Saturday, 12 July 2008

Close-Up Photography

The company I ordered my step-up ring adapter from, SRB-Griturn, sell adapters which I'd never even considered before. Amongst them are adapters to reverse-mount a lens to a camera body, supposedly for close-up photography. The idea is that you take your lens off the camera body, and reverse mount it to the body using the lens filter thread into one side of this adapter, and the other side fits into the camera where the lens would normally go.

And they recommend you "try it first", by holding the lens in reverse up against the body and taking a photo of something.

Now, here is a photo taken using my Canon 18-55mm lens mounted normally. This is about the closest focus I can get to an object:



After taking that photo, I removed the lens, turned it round, and put it up against the hole in the camera. There are a number of obstacles to overcome here.

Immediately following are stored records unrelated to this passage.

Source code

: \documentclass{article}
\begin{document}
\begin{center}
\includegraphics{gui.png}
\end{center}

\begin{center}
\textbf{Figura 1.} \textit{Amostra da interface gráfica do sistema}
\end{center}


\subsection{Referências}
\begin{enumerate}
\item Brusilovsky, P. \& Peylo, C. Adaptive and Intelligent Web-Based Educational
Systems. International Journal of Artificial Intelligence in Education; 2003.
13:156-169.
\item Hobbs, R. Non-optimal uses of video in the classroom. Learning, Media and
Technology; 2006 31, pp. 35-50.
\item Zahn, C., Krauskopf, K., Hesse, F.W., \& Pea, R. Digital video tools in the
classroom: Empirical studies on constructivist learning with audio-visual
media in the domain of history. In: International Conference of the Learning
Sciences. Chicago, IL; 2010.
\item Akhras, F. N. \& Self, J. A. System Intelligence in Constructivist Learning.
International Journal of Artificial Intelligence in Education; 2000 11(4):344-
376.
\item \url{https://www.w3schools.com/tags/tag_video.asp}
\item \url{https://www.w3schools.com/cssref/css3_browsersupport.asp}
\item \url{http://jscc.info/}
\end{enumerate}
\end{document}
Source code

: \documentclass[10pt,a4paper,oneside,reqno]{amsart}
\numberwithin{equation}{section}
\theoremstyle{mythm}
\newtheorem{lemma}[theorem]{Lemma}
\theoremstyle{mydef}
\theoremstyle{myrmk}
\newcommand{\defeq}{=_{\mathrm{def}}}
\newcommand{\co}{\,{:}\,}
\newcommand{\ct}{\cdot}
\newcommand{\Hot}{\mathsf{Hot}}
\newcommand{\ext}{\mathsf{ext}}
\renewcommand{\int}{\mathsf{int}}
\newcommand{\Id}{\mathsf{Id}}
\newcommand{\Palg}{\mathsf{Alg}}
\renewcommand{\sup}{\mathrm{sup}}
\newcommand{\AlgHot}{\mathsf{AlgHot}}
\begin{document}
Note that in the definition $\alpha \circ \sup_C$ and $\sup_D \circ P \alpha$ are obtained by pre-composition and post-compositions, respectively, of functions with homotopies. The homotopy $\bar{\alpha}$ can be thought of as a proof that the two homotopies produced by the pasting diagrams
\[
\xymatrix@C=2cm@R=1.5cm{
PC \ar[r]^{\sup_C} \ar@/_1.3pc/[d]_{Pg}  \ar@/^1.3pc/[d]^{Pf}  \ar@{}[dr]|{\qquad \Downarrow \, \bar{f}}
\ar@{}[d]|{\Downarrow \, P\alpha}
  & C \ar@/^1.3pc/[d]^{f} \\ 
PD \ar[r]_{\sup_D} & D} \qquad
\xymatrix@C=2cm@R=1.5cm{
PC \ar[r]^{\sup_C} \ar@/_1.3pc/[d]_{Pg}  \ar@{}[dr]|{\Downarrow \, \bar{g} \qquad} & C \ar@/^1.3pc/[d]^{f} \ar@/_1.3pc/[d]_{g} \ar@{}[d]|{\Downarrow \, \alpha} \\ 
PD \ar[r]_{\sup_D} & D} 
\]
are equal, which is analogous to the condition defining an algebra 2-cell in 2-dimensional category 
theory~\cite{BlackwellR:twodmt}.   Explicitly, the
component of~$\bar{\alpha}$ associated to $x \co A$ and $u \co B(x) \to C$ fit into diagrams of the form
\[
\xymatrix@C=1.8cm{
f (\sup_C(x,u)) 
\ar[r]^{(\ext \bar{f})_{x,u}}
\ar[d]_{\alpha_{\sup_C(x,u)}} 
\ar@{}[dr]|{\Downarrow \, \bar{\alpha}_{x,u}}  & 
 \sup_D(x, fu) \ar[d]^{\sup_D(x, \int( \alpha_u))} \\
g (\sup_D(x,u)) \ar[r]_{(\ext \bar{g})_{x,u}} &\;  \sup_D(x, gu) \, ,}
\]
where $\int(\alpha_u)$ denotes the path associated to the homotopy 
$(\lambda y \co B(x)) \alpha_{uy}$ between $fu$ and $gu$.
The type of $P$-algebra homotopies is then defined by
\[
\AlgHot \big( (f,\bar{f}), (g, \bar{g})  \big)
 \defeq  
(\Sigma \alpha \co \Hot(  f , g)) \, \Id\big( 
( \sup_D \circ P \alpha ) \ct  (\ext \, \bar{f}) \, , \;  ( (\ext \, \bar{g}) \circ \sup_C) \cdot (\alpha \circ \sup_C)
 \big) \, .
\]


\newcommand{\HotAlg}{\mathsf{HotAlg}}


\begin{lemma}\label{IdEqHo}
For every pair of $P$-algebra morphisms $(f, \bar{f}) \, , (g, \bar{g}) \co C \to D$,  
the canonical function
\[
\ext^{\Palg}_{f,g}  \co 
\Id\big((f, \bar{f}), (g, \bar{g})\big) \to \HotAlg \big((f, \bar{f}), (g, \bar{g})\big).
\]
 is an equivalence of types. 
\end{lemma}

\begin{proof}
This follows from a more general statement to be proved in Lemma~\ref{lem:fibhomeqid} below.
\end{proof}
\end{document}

  1. You lose autofocus functionality, meaning you have to manually focus the lens
  2. The lens focussing isn't really sufficient in this configuration, so you end up moving the camera backwards and forwards anyway
  3. While holding the lens against the body with one hand, and leaving the other hand poised over the shutter button, you need a third hand to change the lens focus
  4. With the camera so close to the subject, light is an issue. There's not enough of it. I switched on a spot-light to get enough light in
After all that, I managed to take the photo below. This was with the lens rather close to the phone, and the results speak for themselves:



There's a fairly small area which is in focus. This is to be expected, given this configuration, and could probably be improved if I had enough hands. I suspect that is what these reverse-mounting adapters are for; freeing up the hand that is holding the lens, so you can focus with it instead!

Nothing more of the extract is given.